In 2000, Scott Ritter, who was a senior UN weapons inspector in Iraq from 1991 to 1998, appears to have had an epiphany. In an amazingly short period of time, his position on the political spectrum underwent a wholesale reversal. For lack of better terminology, he moved from the Right to the Left.

The latest evidence of his political transformation was reported this past Friday in The Forward. Reporter Nathan Guttman spoke with Ritter and published quotations from his latest book (“Target Iran”).

These excerpts from Ritter’s book indicate he has joined the Walt/Mearsheimer camp in arguing that American foreign policy has succumbed to the influence of Israel and the Jewish lobby in the U.S.:

The Bush administration, with the able help of the Israeli government and the pro-Israel Lobby, has succeeded in exploiting the ignorance of the American people about nuclear technology and nuclear weapons so as to engender enough fear that the American public has more or less been pre-programmed to accept the notion of the need to militarily confront a nuclear armed Iran.

Later in his book, Ritter says “Let there be no doubt: If there is an American war with Iran, it is a war that was made in Israel and nowhere else.”

This isn’t what I’d expect to hear from a weapons inspector who was expelled from Iraq in August 1998 and who, later that month, said:

I think the danger right now is that without effective inspections, without effective monitoring, Iraq can in a very short period of time measured in months, reconstitute chemical and biological weapons, long-range ballistic missiles to deliver these weapons, and even certain aspects of their nuclear weaponization program.

By the end of August 1998, Ritter had resigned from the United Nations Special Commission (UNSCOM). His resignation followed the failure of the U.S. and the UN Security Council to take action against Iraq for its refusal to cooperate fully with inspectors, as mandated by Security Council Resolution 1154.

In 1999, Ritter wrote “Endgame: Solving the Iraq Problem – Once and For All.” In it, he again claimed that Iraq had obstructed the work of inspectors and attempted to hide and preserve essential elements for restarting WMD programs at a later date and criticized the U.S. containment policy as inadequate to prevent Iraq’s re-acquisition of WMD’s in the absence of inspections. However, he rejected the idea of regime change, which was then gaining currency in Washington.

In late 2000, a documentary on UNSCOM he wrote and directed was released.

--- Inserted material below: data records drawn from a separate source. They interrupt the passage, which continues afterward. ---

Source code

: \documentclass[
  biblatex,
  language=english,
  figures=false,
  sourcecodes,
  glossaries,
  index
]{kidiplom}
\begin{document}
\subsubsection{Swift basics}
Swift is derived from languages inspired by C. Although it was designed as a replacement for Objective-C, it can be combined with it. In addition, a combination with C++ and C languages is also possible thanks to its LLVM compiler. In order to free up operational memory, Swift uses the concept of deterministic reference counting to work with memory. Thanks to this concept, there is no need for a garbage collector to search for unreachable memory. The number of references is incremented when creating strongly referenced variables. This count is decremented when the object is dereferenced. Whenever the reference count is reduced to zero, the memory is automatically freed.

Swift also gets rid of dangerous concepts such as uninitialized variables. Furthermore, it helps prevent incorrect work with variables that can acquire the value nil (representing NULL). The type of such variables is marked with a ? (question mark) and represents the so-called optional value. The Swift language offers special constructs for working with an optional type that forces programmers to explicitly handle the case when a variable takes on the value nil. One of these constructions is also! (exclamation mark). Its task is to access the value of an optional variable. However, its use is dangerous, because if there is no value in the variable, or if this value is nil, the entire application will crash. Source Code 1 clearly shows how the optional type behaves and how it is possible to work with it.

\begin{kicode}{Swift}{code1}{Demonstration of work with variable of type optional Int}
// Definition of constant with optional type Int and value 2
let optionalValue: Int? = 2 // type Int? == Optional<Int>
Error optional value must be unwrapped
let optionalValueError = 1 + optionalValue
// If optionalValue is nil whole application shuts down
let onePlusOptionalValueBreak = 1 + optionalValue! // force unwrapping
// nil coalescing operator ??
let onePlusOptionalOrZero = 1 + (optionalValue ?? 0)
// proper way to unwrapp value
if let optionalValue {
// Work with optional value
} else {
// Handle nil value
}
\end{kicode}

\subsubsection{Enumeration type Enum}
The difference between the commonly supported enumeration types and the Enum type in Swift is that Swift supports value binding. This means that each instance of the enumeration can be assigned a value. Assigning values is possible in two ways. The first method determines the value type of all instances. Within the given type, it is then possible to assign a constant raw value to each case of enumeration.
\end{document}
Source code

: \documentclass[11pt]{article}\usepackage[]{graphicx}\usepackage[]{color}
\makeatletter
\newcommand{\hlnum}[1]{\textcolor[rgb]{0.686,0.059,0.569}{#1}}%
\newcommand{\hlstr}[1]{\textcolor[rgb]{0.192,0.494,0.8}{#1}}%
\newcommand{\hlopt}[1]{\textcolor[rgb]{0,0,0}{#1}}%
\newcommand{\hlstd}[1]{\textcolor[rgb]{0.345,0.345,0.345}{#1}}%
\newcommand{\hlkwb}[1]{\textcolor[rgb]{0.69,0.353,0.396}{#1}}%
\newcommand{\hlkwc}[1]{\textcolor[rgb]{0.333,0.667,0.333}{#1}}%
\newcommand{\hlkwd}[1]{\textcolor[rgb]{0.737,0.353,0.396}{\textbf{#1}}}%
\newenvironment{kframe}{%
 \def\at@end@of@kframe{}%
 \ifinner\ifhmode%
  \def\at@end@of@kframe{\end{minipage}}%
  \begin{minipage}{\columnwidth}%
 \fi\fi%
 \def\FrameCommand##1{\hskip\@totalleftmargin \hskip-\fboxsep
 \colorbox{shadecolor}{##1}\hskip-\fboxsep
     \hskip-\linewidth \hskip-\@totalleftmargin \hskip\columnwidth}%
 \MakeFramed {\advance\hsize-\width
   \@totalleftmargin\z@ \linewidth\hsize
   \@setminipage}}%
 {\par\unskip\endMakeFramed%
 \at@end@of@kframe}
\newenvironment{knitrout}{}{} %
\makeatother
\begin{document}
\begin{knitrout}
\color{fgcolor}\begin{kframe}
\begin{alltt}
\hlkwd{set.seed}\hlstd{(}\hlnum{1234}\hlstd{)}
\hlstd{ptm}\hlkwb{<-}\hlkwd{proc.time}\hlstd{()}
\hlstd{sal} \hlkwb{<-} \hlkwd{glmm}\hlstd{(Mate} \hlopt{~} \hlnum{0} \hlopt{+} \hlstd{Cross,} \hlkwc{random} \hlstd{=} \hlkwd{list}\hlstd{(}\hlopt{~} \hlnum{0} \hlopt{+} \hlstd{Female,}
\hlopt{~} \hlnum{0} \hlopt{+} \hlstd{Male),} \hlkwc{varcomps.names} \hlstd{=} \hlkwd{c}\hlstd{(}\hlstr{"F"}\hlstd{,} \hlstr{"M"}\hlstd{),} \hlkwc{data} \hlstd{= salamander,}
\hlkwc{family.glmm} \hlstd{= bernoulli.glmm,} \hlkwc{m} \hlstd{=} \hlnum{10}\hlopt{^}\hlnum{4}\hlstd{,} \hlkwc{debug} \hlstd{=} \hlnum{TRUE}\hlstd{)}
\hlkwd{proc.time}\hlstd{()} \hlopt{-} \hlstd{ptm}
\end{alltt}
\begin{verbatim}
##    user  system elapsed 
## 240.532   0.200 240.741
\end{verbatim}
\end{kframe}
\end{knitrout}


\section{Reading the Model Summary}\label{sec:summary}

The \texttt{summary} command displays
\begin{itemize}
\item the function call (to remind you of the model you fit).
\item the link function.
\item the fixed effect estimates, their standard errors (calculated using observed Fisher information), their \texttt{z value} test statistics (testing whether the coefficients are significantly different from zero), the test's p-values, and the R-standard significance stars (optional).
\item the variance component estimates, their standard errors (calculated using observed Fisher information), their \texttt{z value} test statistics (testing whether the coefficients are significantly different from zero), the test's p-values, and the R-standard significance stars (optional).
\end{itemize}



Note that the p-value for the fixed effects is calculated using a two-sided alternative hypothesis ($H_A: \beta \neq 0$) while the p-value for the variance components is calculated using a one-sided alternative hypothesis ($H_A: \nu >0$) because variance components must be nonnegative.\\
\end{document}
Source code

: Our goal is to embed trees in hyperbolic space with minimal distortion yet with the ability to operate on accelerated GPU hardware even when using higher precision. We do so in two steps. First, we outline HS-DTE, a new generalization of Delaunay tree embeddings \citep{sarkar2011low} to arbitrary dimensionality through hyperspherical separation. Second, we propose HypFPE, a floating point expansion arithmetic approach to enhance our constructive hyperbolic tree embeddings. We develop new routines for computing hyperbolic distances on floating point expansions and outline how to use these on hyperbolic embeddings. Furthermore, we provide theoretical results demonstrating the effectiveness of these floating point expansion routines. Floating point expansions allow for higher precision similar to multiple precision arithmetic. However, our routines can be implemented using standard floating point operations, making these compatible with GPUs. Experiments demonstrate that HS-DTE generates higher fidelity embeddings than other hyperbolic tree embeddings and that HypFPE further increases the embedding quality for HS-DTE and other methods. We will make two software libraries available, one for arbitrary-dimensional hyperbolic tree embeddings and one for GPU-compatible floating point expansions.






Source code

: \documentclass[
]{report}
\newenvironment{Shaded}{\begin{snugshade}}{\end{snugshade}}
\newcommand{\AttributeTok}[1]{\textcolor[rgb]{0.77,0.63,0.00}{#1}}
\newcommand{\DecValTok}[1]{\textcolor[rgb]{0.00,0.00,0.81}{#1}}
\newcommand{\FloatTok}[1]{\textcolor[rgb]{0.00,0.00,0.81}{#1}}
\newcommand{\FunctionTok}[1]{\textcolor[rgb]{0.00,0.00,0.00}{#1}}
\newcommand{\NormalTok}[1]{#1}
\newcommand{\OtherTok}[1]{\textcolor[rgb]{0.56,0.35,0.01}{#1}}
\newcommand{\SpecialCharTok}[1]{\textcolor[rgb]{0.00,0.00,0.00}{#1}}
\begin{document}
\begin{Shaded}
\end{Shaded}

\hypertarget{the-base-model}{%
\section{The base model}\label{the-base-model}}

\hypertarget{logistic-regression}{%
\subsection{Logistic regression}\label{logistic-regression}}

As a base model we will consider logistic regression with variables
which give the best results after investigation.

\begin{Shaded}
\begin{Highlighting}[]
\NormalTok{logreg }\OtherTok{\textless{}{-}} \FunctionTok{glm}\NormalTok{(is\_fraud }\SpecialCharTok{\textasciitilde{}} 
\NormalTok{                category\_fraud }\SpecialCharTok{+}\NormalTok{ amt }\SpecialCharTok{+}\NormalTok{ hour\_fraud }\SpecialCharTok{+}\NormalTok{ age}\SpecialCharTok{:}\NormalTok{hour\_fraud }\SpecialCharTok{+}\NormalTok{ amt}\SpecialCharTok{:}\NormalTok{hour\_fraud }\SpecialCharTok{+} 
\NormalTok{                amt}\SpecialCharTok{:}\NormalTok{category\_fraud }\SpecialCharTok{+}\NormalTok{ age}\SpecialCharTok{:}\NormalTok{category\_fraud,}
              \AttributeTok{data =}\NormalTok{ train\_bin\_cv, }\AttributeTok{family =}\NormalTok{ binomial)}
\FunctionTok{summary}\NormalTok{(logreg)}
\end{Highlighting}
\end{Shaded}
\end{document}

The New York Times reviewed his “In Shifting Sands”:

At the time of his resignation [from UNSCOM], he contended that Iraq remained a danger, insufficiently disarmed and ready to restart its nuclear and biological weapons programs as soon as the United Nations turned its back.

He has since reversed his position, as this film relentlessly demonstrates. Interviewing himself on camera, Mr. Ritter now says: ‘’Iraq is a defanged tiger. There’s much better things we could be doing with our money and our time besides pursuing a brutal dictator to the point of debasing our own moral and intellectual battles.’’

‘’In Shifting Sands,’’ which opens today in Manhattan, exclusively reflects that point of view. Using what seems to be home video of the inspection team at work—and there is some very dramatic material here in the tense confrontations between inspectors and Iraqi guards—Mr. Ritter builds his case that every nook and cranny of the country has been checked.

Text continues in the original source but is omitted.